What the task requires
Transcribe each line of the records below exactly, excluding any embedded images.

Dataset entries

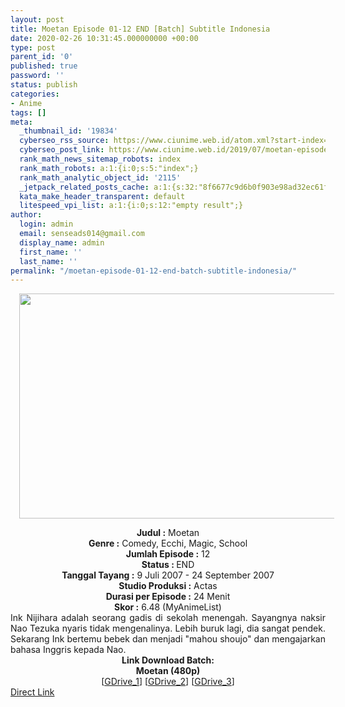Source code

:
 ```yaml
---
layout: post
title: Moetan Episode 01-12 END [Batch] Subtitle Indonesia
date: 2020-02-26 10:31:45.000000000 +00:00
type: post
parent_id: '0'
published: true
password: ''
status: publish
categories:
- Anime
tags: []
meta:
  _thumbnail_id: '19834'
  cyberseo_rss_source: https://www.ciunime.web.id/atom.xml?start-index=1201&max-results=150
  cyberseo_post_link: https://www.ciunime.web.id/2019/07/moetan-episode-01-12-end-batch-subtitle.html
  rank_math_news_sitemap_robots: index
  rank_math_robots: a:1:{i:0;s:5:"index";}
  rank_math_analytic_object_id: '2115'
  _jetpack_related_posts_cache: a:1:{s:32:"8f6677c9d6b0f903e98ad32ec61f8deb";a:2:{s:7:"expires";i:1642667422;s:7:"payload";a:0:{}}}
  kata_make_header_transparent: default
  litespeed_vpi_list: a:1:{i:0;s:12:"empty result";}
author:
  login: admin
  email: senseads014@gmail.com
  display_name: admin
  first_name: ''
  last_name: ''
permalink: "/moetan-episode-01-12-end-batch-subtitle-indonesia/"
---
```

<div class="separator" style="clear: both; text-align: center;"><a href="https://1.bp.blogspot.com/-8eQzmBxuHMs/XScqU-7_YyI/AAAAAAAAbe0/AOBD3-aMKQIa_5AjVwDXW4SsTz9bgxygwCLcBGAs/s1600/Moetan.jpeg" imageanchor="1" style="margin-left: 1em; margin-right: 1em;"><img border="0" data-original-height="720" data-original-width="1280" height="360" src="{{ site.baseurl }}/assets/2020/02/Moetan.jpeg" width="640" /></a></div>
<p>
<div style="text-align: center;"><b>Judul</b><b><b> </b>:</b> Moetan</div>
<div style="text-align: center;"><b><b>Genre :</b></b> Comedy, Ecchi, Magic, School</div>
<div style="text-align: center;"><b>Jumlah Episode :</b> 12<br /><b>Status :&nbsp;</b>END<br /><b>Tanggal Tayang :</b> 9 Juli 2007 - 24 September 2007<br /><b>Studio Produksi :</b> Actas<br /><b>Durasi per Episode :</b> 24 Menit</div>
<div style="text-align: center;"><b>Skor :</b> 6.48 (MyAnimeList)</div>
<div style="text-align: center;"></div>
<div style="text-align: justify;">Ink Nijihara adalah seorang gadis di sekolah menengah. Sayangnya naksir Nao Tezuka nyaris tidak mengenalinya. Lebih buruk lagi, dia sangat pendek. Sekarang Ink bertemu bebek dan menjadi "mahou shoujo" dan mengajarkan bahasa Inggris kepada Nao.</div>
<div style="text-align: justify;"></div>
<div style="text-align: justify;"></div>
<div style="text-align: center;"><b>Link Download Batch:</b></div>
<div style="text-align: center;"><b>Moetan (480p)</b></div>
<div style="text-align: center;">[<a href="https://drive.google.com/uc?id=1t9N46X0YBxP3zl78BsUH-HRPqG66AOqM" target="_blank" rel="noopener">GDrive_1</a>] [<a href="https://drive.google.com/uc?id=11lUokLH7vBxONHDdu2jni4-GaoZ1i0Kd" target="_blank" rel="noopener">GDrive_2</a>] [<a href="https://drive.google.com/uc?id=1D2WAuQV-e3uAxI3dfET5KVoI3PElZWTb" target="_blank" rel="noopener">GDrive_3</a>]</div>
<link rel="stylesheet" href="https://cdnjs.cloudflare.com/ajax/libs/font-awesome/4.7.0/css/font-awesome.min.css" />
<div class="divbtn"> <a href="https://handymansurrender.com/fihup8buzv?key=94550f7ce39444073321dde3b8782f97" class="btn"><i class="fa fa-download"></i> Direct Link</a> </div>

Output below
Source code

:
 ```yaml
---
layout: post
title: Moetan Episode 01-12 END [Batch] Subtitle Indonesia
date: 2020-02-26 10:31:45.000000000 +00:00
type: post
parent_id: '0'
published: true
password: ''
status: publish
categories:
- Anime
tags: []
meta:
  _thumbnail_id: '19834'
  cyberseo_rss_source: https://www.ciunime.web.id/atom.xml?start-index=1201&max-results=150
  cyberseo_post_link: https://www.ciunime.web.id/2019/07/moetan-episode-01-12-end-batch-subtitle.html
  rank_math_news_sitemap_robots: index
  rank_math_robots: a:1:{i:0;s:5:"index";}
  rank_math_analytic_object_id: '2115'
  _jetpack_related_posts_cache: a:1:{s:32:"8f6677c9d6b0f903e98ad32ec61f8deb";a:2:{s:7:"expires";i:1642667422;s:7:"payload";a:0:{}}}
  kata_make_header_transparent: default
  litespeed_vpi_list: a:1:{i:0;s:12:"empty result";}
author:
  login: admin
  email: senseads014@gmail.com
  display_name: admin
  first_name: ''
  last_name: ''
permalink: "/moetan-episode-01-12-end-batch-subtitle-indonesia/"
---
```

<div class="separator" style="clear: both; text-align: center;"><a href="https://1.bp.blogspot.com/-8eQzmBxuHMs/XScqU-7_YyI/AAAAAAAAbe0/AOBD3-aMKQIa_5AjVwDXW4SsTz9bgxygwCLcBGAs/s1600/Moetan.jpeg" imageanchor="1" style="margin-left: 1em; margin-right: 1em;"><img border="0" data-original-height="720" data-original-width="1280" height="360" src="{{ site.baseurl }}/assets/2020/02/Moetan.jpeg" width="640" /></a></div>
<p>
<div style="text-align: center;"><b>Judul</b><b><b> </b>:</b> Moetan</div>
<div style="text-align: center;"><b><b>Genre :</b></b> Comedy, Ecchi, Magic, School</div>
<div style="text-align: center;"><b>Jumlah Episode :</b> 12<br /><b>Status :&nbsp;</b>END<br /><b>Tanggal Tayang :</b> 9 Juli 2007 - 24 September 2007<br /><b>Studio Produksi :</b> Actas<br /><b>Durasi per Episode :</b> 24 Menit</div>
<div style="text-align: center;"><b>Skor :</b> 6.48 (MyAnimeList)</div>
<div style="text-align: center;"></div>
<div style="text-align: justify;">Ink Nijihara adalah seorang gadis di sekolah menengah. Sayangnya naksir Nao Tezuka nyaris tidak mengenalinya. Lebih buruk lagi, dia sangat pendek. Sekarang Ink bertemu bebek dan menjadi "mahou shoujo" dan mengajarkan bahasa Inggris kepada Nao.</div>
<div style="text-align: justify;"></div>
<div style="text-align: justify;"></div>
<div style="text-align: center;"><b>Link Download Batch:</b></div>
<div style="text-align: center;"><b>Moetan (480p)</b></div>
<div style="text-align: center;">[<a href="https://drive.google.com/uc?id=1t9N46X0YBxP3zl78BsUH-HRPqG66AOqM" target="_blank" rel="noopener">GDrive_1</a>] [<a href="https://drive.google.com/uc?id=11lUokLH7vBxONHDdu2jni4-GaoZ1i0Kd" target="_blank" rel="noopener">GDrive_2</a>] [<a href="https://drive.google.com/uc?id=1D2WAuQV-e3uAxI3dfET5KVoI3PElZWTb" target="_blank" rel="noopener">GDrive_3</a>]</div>
<link rel="stylesheet" href="https://cdnjs.cloudflare.com/ajax/libs/font-awesome/4.7.0/css/font-awesome.min.css" />
<div class="divbtn"> <a href="https://handymansurrender.com/fihup8buzv?key=94550f7ce39444073321dde3b8782f97" class="btn"><i class="fa fa-download"></i> Direct Link</a> </div>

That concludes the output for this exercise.